Billy Collins makes me laugh. He writes about situations that are usually serious and imagines them as even more serious, which is funny to me. Take death, for instance. In his poem “The Dead,” he recalls how people like to say that “the dead are always looking down on us.” This could (and maybe should) be a sobering thought, but you have to read what Collins follows up with:

 

The dead are always looking down on us, they say,

while we are putting on our shoes or making a sandwich,

they are looking down from the glass-bottom boats of

heaven

as they row themselves slowly through eternity.

 

What imagery! Collins takes a sobering topic (dead people who are watching us) and then pairs it with the most mundane thing they could be seeing us do (putting on our shoes or making a sandwich). Can you imagine being dead, and looking down at the people you used to know and love and hate and worship, and there they are just putting two pieces of bread together in a dimly lit kitchen? How boring and average, right?
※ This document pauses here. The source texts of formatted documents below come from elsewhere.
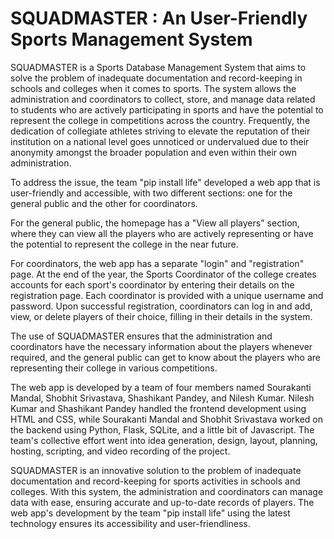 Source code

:# SQUADMASTER : An User-Friendly Sports Management System


SQUADMASTER is a Sports Database Management System that aims to solve the problem of inadequate documentation and record-keeping in schools and colleges when it comes to sports. The system allows the administration and coordinators to collect, store, and manage data related to students who are actively participating in sports and have the potential to represent the college in competitions across the country. Frequently, the dedication of collegiate athletes striving to elevate the reputation of their institution on a national level goes unnoticed or undervalued due to their anonymity amongst the broader population and even within their own administration.

To address the issue, the team "pip install life" developed a web app that is user-friendly and accessible, with two different sections: one for the general public and the other for coordinators.

For the general public, the homepage has a "View all players" section, where they can view all the players who are actively representing or have the potential to represent the college in the near future. 

For coordinators, the web app has a separate "login" and "registration" page. At the end of the year, the Sports Coordinator of the college creates accounts for each sport's coordinator by entering their details on the registration page. Each coordinator is provided with a unique username and password. Upon successful registration, coordinators can log in and add, view, or delete players of their choice, filling in their details in the system. 

The use of SQUADMASTER ensures that the administration and coordinators have the necessary information about the players whenever required, and the general public can get to know about the players who are representing their college in various competitions. 

The web app is developed by a team of four members named Sourakanti Mandal, Shobhit Srivastava, Shashikant Pandey, and Nilesh Kumar. Nilesh Kumar and Shashikant Pandey handled the frontend development using HTML and CSS, while Sourakanti Mandal and Shobhit Srivastava worked on the backend using Python, Flask, SQLite, and a little bit of Javascript. The team's collective effort went into idea generation, design, layout, planning, hosting, scripting, and video recording of the project. 

SQUADMASTER is an innovative solution to the problem of inadequate documentation and record-keeping for sports activities in schools and colleges. With this system, the administration and coordinators can manage data with ease, ensuring accurate and up-to-date records of players. The web app's development by the team "pip install life" using the latest technology ensures its accessibility and user-friendliness.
But the “boring” and the “average” are what make Collins’ poetry so great. He can make an ordinary white cloud seem fascinating. He can take a normal phrase or idea- like a father “going out for cigarettes” and not returning home- and give it new life. A lot of times his skill makes me laugh, but I also stop and think about what he’s written. Most poetry encourages you to pause and reflect, and Collins, even with the bits of humor sprinkled throughout his lines, certainly will teach you something new. You’ll look at whatever subject he’s chosen to champion in an entirely different way.

Questions About Angels: Poems is just one of his poetry collections. I like every poetry collection by Collins that I’ve had the pleasure to read. The good thing about Questions About Angels, however, is that the library has it in both a physical book form and as an eBook. I find that this collection still resonates even while reading it on a screen. The font and form is still right, and, since most of Collins’ poems are not terribly long, it can be convenient to read them via eBook.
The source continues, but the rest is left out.